L'atmosphère opaque entourant Titan

        Cette atmosphère exerce une pression 1½ plus forte que ce qu’impose l’atmosphère terrestre sur nous. Elle est composée en grande partie d’azote (comme la nôtre), d’argon, de méthane, de composés organiques et de traces d’eau. Notons que les composés organiques sont produits par l’effet des rayons du Soleil sur le méthane. Il s’agit d’une sorte de smog, semblable à la pollution au-dessus de nos villes, qui enveloppe complètement Titan.

        Ce sont là, imaginent les scientifiques, le genre de conditions qui prévalaient sur Terre avant l’apparition de la vie. Par contre, comme la température sur Titan est de –180 °C, tout développement de la vie, telle qu’on la connaît, apparaît impossible.
 

Voici comment on imagine le monde dans lequel doit descendre la sonde Huygens

        Néanmoins, étant donné la présence de telles conditions, on s’attend à observer sur Titan des paysages vraiment exotiques – notamment des lacs de méthane – comme on n’en a jamais vus nulle part ailleurs. D'ailleurs, jamais n'a-t-on  observé une étendue liquide ailleurs que sur Terre. Ainsi, tels que l’illustrent les tableaux d’artiste ci-dessus, on imagine sur Titan des scènes totalement différentes de ce qu’on a vu sur la Lune, Mars ou Vénus.

26 octobre 2004 : un premier regard

        C’est donc avec beaucoup de curiosité qu’on a attendu les premières photographies rapprochées de Titan que devait prendre la sonde Cassini le 26 octobre 2004. Ce jour-là, l’engin est passé à 1 174 kilomètres de la surface et on espérait, si l’atmosphère n’est pas trop opaque, obtenir un premier aperçu des paysages étranges.

        Or, le survol de Cassini nous a à la fois rassurés, déçus et intrigués.

        D’abord, nous avons été rassurés de découvrir que l’atmosphère est passablement transparente. Cassini a donc pu prendre sans problème quantité de clichés nous révélant le sol de Titan. (La sonde étant munie d’un radar, elle peut également scruter le relief.)

Premiers clichés rapprochés de Titan, qui révèlent un monde contrasté

        Par contre, on a été quelque peu déçu de constater que ces photos ne révèlent qu’une surface dénuée de relief. Elles montrent essentiellement des zones contrastées (blanches ou noires) où il n’y a, à première vue, aucune formation géologique. De surcroît, ô grande déception, on n’y repère aucune étendue liquide. Titan apparaît aussi sèche que la multitude de mondes explorés à ce jour!

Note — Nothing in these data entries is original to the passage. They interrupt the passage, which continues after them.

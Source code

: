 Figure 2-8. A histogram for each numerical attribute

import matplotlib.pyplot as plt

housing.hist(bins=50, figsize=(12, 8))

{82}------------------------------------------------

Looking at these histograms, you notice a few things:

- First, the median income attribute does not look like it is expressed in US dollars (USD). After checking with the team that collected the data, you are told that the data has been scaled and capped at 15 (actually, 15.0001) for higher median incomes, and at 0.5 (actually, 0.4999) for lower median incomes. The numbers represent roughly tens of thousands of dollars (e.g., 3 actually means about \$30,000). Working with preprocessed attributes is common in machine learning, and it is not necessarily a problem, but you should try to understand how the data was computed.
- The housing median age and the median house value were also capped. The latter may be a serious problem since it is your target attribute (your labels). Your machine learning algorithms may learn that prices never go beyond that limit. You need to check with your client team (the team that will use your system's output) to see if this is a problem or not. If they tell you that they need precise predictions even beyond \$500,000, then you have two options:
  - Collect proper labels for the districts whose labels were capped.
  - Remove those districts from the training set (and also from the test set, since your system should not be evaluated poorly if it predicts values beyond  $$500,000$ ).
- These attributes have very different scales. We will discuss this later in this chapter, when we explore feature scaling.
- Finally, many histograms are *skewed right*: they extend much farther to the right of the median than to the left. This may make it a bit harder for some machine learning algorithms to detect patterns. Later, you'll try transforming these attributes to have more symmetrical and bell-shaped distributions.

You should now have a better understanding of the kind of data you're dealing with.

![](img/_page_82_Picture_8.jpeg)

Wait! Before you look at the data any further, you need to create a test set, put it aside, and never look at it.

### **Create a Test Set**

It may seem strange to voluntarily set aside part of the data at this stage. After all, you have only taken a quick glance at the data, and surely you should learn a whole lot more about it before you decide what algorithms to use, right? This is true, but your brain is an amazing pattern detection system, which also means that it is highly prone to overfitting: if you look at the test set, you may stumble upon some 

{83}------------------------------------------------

        Voilà qui, en soit, intrigue énormément les spécialistes. Ainsi, dans les heures suivant ce premier survol de Titan, Carolyn Porco, directrice de l’équipe image de la mission Cassini, ne savait trop comment décrire ce que nous venions de voir. «Nous ne pouvons dire de quoi il s’agit, mais c’est très intriguant, a-t-elle laissé filer. C’est un monde comme on n’en a jamais vu… et il nous faudra du temps pour tout mettre en place. Voilà qui nous donne de quoi réfléchir… et ce, pour un bon bout de temps!»

        De fait, nul ne peut dire ce que montrent au juste ces images. Ainsi, les zones claires sont-elles une sorte de neige qui recouvrirait les zones foncées, ou est-ce le contraire? Ou encore: les zones blanches sont-elles une sorte de «sable» blanc et les zones foncées du «sable» détrempé? Pourquoi n’y distingue-t-on aucun relief important – montagne, vallée, cratère, crevasse, etc. – comme on a l’habitude de le voir partout ailleurs? Et, par-dessus tout: où sont les lacs, les mers ou les rivières de méthane qu’on espérait voir?

        En fait, de toute l’histoire de l’exploration spatiale, c’est la première fois que nous nous trouvons aussi «déboussolé» par de telles images. Auparavant, par exemple avec les premières photographies rapprochées de la Lune ou de Mars, on pouvait assez aisément évaluer ce qu’on y voyait: cratères, montagnes, plaines, etc. Mais là, sur Titan, nul doute que nous sommes sur un monde fort différent de ce que nous avons l'habitude de voir.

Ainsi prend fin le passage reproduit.